DATASET Start Marker

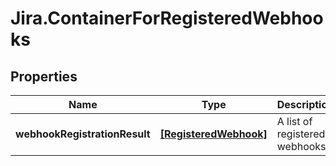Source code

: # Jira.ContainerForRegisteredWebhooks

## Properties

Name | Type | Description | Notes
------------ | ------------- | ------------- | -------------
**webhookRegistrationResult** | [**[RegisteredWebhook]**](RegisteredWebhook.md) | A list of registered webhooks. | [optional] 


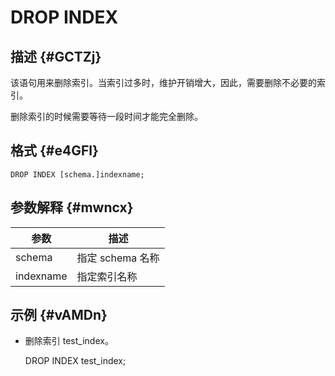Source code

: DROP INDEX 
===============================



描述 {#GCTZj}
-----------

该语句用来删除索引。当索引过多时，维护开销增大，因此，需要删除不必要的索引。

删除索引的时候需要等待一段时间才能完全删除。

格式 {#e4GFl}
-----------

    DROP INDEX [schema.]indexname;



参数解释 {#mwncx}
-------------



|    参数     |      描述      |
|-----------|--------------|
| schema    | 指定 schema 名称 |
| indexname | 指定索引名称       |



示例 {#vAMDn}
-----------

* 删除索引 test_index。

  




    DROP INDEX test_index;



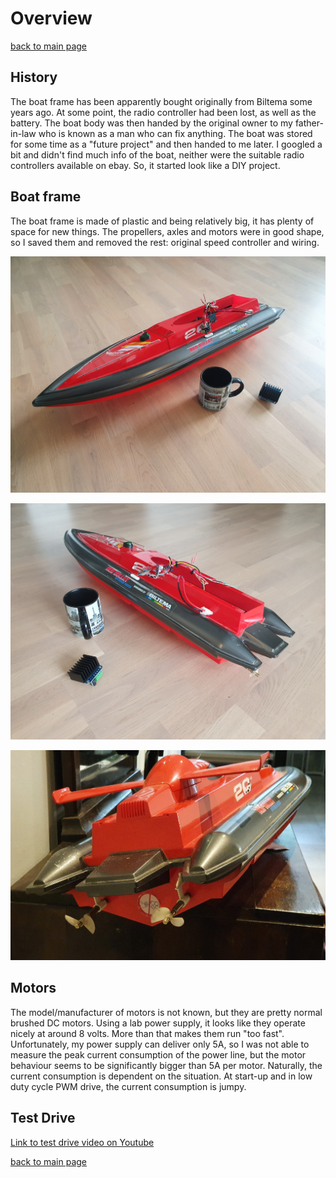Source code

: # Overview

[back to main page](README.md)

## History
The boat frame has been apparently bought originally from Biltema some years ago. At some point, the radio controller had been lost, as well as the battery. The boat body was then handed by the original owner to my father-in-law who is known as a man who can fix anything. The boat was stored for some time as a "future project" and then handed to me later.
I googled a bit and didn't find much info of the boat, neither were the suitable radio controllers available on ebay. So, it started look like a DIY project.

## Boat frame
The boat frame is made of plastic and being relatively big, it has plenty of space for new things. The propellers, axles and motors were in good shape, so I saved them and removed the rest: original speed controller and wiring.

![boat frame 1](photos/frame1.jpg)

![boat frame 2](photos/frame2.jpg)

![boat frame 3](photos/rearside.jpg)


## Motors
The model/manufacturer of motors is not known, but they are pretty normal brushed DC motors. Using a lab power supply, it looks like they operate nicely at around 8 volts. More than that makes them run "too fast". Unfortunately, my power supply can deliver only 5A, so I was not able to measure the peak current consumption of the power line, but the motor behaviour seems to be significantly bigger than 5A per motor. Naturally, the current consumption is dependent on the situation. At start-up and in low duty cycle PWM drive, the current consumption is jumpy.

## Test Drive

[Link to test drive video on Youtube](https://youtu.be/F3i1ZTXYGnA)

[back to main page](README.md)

DATASET End Marker
DATASET Start Marker

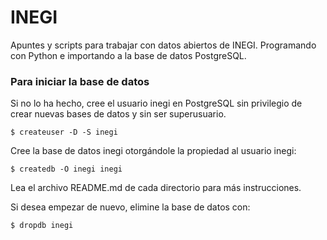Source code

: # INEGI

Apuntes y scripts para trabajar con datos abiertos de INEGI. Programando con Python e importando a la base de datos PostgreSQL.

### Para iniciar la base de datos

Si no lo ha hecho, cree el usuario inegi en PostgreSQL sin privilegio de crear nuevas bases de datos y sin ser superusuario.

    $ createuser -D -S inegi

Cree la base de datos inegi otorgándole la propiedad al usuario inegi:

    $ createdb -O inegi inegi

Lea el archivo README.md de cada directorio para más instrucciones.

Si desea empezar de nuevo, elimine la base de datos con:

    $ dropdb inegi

DATASET End Marker
DATASET Start Marker

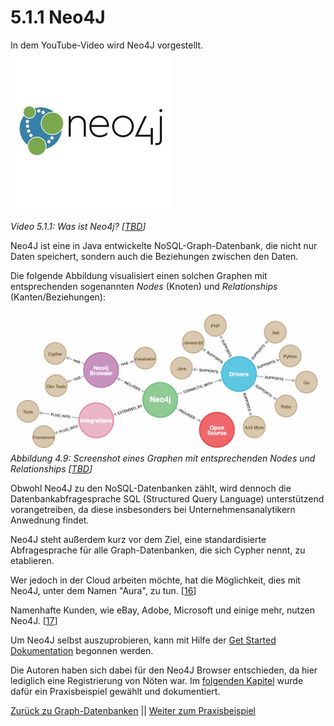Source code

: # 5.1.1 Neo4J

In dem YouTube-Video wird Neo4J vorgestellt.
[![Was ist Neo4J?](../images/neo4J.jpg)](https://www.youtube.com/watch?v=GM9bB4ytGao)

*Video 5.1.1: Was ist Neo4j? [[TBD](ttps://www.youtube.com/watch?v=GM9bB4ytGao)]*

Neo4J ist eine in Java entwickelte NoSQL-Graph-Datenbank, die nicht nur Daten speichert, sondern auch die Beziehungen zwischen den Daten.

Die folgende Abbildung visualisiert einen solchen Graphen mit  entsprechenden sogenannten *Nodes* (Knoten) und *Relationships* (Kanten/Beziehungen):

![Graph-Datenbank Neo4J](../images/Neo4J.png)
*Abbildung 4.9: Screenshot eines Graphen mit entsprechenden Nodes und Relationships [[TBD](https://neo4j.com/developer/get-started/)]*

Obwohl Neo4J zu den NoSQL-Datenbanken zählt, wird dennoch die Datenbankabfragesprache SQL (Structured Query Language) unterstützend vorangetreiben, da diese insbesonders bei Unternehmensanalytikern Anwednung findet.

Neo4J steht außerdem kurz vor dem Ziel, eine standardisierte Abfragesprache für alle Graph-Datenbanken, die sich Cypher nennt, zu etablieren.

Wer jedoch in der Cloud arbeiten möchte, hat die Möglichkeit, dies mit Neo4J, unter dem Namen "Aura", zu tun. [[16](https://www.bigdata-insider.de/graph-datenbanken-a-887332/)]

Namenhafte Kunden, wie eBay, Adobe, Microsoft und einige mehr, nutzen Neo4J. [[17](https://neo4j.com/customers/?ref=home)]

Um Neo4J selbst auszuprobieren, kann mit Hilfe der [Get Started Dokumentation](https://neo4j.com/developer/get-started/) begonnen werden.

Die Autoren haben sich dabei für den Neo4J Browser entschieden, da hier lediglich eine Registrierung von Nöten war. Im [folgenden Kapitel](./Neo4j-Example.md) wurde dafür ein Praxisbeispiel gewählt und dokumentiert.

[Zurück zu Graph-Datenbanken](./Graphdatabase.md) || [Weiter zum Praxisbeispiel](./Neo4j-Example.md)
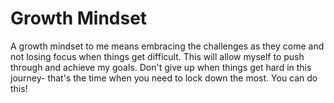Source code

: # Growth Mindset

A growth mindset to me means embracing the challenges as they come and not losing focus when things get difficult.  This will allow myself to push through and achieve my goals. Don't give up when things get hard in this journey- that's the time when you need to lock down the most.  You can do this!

DATASET End Marker

Once the line with "Die Autoren haben" is found above, transcribe each line from it through the line with "A growth mindset", exactly, and omit the pictures.

### PROBLEM SOLUTION
Die Autoren haben sich dabei für den Neo4J Browser entschieden, da hier lediglich eine Registrierung von Nöten war. Im [folgenden Kapitel](./Neo4j-Example.md) wurde dafür ein Praxisbeispiel gewählt und dokumentiert.

[Zurück zu Graph-Datenbanken](./Graphdatabase.md) || [Weiter zum Praxisbeispiel](./Neo4j-Example.md)
Source code

: # Growth Mindset

A growth mindset to me means embracing the challenges as they come and not losing focus when things get difficult.  This will allow myself to push through and achieve my goals. Don't give up when things get hard in this journey- that's the time when you need to lock down the most.  You can do this!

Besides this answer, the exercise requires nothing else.